"Beauty and the Beast" is a song by the American singer-songwriter Stevie Nicks. It is the final track on her second album The Wild Heart, released in 1983. It was later released in a live version from Nicks 1986 Rock a Little tour as a B-side to the UK single "Whole Lotta Trouble" in October 1989. It also appears on two compilations: Timespace – The Best of Stevie Nicks, released in 1991, and the boxset, Enchanted, released in 1998. A new studio version appears on her album, The Soundstage Sessions, released in 2009.

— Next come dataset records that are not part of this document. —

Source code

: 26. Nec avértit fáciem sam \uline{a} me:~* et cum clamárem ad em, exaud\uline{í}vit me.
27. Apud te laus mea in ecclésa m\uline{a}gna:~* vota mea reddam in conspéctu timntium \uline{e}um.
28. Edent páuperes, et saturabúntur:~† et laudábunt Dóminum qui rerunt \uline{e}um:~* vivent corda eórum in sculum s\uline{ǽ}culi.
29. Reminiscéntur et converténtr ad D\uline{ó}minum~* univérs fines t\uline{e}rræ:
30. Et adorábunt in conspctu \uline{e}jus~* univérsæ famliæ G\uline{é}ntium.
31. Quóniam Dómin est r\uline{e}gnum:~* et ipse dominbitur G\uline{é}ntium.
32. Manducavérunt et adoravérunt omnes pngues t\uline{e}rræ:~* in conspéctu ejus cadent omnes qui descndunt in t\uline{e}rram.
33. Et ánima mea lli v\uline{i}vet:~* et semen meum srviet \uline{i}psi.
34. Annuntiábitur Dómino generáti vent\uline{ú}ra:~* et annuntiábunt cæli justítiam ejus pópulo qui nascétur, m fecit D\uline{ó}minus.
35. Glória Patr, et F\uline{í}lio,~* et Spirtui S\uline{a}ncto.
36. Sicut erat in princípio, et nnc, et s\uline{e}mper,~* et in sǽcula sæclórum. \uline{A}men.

Inspiration and interpretations
The song receives its titles and initial inspiration from French filmmaker Jean Cocteau's 1946 film Beauty and the Beast, one of Stevie Nicks' favorite classic films. Nicks explains the importance of the song to her, both during live performances and in various interviews, as one that encompasses her whole life and represents how everyone is either a beauty or a beast, usually both
On its re-release in Timespace – The Best of Stevie Nicks (1991), she dedicates the song to Vincent and Catherine, of the late 80's television show, "Beauty and the Beast."

Studio session
"Beauty and the Beast" was recorded during a single three-hour session in Gordon Perry's recording studio. It is recorded with a full string orchestra and grand piano. During the recording session, Stevie Nicks and her back-up vocalists wore long black gowns and served champagne to the visiting musicians.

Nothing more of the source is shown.